- **The problem**
Your job is to return every line in the data holding the string "must".

- **Records supplied**
______________________________
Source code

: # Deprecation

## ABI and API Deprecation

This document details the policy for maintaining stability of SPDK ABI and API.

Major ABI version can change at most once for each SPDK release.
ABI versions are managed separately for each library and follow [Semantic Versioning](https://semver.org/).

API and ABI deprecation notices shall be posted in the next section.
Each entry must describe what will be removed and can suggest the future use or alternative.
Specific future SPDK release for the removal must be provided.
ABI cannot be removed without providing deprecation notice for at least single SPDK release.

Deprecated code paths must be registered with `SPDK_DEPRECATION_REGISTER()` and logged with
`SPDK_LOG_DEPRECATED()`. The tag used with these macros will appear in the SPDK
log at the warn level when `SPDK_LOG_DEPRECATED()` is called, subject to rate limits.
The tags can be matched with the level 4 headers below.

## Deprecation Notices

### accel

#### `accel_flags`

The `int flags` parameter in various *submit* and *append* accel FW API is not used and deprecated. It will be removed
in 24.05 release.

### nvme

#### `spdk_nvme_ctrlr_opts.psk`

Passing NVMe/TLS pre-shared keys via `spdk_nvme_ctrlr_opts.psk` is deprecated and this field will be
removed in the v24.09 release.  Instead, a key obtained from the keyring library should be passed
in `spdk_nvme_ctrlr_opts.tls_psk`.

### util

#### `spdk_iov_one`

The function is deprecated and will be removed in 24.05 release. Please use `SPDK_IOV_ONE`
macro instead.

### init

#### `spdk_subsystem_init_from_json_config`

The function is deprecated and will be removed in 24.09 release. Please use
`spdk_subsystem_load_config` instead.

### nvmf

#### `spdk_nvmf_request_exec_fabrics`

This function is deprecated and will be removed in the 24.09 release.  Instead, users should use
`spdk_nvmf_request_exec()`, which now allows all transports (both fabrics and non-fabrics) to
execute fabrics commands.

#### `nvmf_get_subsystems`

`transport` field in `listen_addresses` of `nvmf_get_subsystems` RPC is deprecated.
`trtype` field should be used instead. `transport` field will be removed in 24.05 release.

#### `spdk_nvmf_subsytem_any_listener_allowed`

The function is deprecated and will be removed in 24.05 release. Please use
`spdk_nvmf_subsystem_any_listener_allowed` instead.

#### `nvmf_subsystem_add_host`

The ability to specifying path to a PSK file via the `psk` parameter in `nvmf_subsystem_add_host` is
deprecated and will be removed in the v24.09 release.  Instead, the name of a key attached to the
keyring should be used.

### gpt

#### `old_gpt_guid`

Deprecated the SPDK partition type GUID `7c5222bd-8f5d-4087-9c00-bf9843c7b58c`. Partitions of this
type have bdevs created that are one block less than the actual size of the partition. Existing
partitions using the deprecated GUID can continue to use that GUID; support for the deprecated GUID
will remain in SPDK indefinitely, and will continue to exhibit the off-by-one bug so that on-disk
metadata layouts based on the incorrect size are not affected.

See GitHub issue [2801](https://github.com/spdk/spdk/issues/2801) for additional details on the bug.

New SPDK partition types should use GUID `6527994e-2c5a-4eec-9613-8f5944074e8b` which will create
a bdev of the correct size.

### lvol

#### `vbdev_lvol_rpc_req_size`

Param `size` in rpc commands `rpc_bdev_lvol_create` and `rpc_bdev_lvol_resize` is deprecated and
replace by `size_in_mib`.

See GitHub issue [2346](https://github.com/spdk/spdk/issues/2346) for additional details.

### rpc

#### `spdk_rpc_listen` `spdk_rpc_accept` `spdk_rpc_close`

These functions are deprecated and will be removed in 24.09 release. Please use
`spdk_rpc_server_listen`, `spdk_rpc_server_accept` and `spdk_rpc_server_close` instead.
______________________________
- **Result of this exercise**
Each entry must describe what will be removed and can suggest the future use or alternative.
Specific future SPDK release for the removal must be provided.
Deprecated code paths must be registered with `SPDK_DEPRECATION_REGISTER()` and logged with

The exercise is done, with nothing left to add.